In ZellW/LearnPlotting:

knitr::opts_chunk$set(echo = TRUE)

I will show you how to use text data to build word clouds in R. I saved all the AWE Basecamp discussions to a Word file. I then save the Word file as text.

We will require three packages for this: tm, SnowballC, and wordcloud.

First, let’s load the required libraries and read in the data.

library(tm)
library(SnowballC)
library(wordcloud)

jeopQ <- read.csv("../data/Words/BasecampArchive.txt", stringsAsFactors = FALSE)

Now, we will perform a series of operations on the text data to simplify it. First, we need to create a corpus.

jeopCorpus <- Corpus(VectorSource(jeopQ))

Next, we will convert the corpus to a plain text document.

jeopCorpus <- tm_map(jeopCorpus, PlainTextDocument)

Then, we will remove all punctuation and stopwords. Stopwords are commonly used words in the English language such as I, me, my, etc. You can see the full list of stopwords using stopwords('english'). I also selectively removed the and this.

jeopCorpus <- tm_map(jeopCorpus, removePunctuation)
jeopCorpus <- tm_map(jeopCorpus, removeWords, c('october', 'can', 'will', 'post', 'just', 'the', 'this', '2015', stopwords('english')))

Next, we will perform stemming. This means that all the words are converted to their stem (Ex: learning -> learn, walked -> walk, etc.). This will ensure that different forms of the word are converted to the same form and plotted only once in the wordcloud.

jeopCorpus <- tm_map(jeopCorpus, stemDocument)

Now, we will plot the wordcloud.

wordcloud(jeopCorpus, max.words = 100, random.order = FALSE, colors = brewer.pal(5,"Greens"))

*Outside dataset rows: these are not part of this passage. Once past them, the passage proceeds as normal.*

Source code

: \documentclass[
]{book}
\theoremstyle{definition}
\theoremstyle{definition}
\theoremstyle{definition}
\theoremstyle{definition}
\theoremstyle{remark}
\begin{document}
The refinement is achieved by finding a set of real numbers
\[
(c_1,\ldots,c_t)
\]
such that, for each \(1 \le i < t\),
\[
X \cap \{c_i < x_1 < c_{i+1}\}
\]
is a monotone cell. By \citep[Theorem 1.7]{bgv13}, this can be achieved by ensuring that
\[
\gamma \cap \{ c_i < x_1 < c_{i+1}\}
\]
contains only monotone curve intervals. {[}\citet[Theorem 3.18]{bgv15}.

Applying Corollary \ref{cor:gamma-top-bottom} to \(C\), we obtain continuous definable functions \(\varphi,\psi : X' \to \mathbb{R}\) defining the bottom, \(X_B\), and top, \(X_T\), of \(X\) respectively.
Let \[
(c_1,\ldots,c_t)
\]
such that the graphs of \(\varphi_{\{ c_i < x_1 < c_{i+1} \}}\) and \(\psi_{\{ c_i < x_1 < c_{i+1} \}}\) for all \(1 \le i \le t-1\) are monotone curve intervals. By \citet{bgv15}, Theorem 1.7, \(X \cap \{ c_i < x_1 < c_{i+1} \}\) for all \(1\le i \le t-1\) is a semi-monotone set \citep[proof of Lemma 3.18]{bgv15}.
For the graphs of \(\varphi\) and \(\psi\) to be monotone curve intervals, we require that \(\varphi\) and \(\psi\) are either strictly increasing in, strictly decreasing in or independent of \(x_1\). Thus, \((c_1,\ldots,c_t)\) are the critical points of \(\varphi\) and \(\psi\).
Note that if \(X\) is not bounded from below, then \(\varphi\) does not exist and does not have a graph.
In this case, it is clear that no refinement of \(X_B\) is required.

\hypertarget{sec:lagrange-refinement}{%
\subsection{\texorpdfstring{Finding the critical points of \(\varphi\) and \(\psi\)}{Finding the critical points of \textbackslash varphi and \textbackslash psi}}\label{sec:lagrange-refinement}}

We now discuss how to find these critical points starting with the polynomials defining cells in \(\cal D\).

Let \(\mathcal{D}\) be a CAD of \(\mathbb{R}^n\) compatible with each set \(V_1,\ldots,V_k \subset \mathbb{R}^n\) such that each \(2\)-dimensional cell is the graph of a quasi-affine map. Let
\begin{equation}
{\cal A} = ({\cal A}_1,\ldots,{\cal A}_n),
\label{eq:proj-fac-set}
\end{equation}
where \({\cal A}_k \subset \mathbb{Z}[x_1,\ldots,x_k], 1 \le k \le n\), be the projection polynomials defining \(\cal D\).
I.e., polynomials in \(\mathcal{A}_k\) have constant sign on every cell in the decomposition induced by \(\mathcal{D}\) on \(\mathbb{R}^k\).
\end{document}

There are a few ways to customize it.

scale: This is used to indicate the range of sizes of the words.
max.words and min.freq: These parameters are used to limit the number of words plotted. max.words will plot the specified number of words and discard least frequent terms, whereas, min.freq will discard all terms whose frequency is below the specified value.
random.order: By setting this to FALSE, we make it so that the words with the highest frequency are plotted first. If we don’t set this, it will plot the words in a random order, and the highest frequency words may not necessarily appear in the center.
rot.per: This value determines the fraction of words that are plotted vertically.
colors: The default value is black. If you want to use different colors based on frequency, you can specify a vector of colors, or use one of the pre-defined color palettes. You can find a list here.

There is an even easier way! See here.

The following packages are required for the rquery.wordcloud() function:

tm for text mining
SnowballC for text stemming
wordcloud for generating word cloud images
RCurl and XML packages to download and parse web pages
RColorBrewer for color palettes

If needed, install these packages, before using the function rquery.wordcloud, as follows:

install.packages(c("tm", "SnowballC", "wordcloud", "RColorBrewer", "RCurl", "XML")

library(tm)
library(SnowballC)
library(wordcloud)
library(RCurl)
library(XML)

source('http://www.sthda.com/upload/rquery_wordcloud.r')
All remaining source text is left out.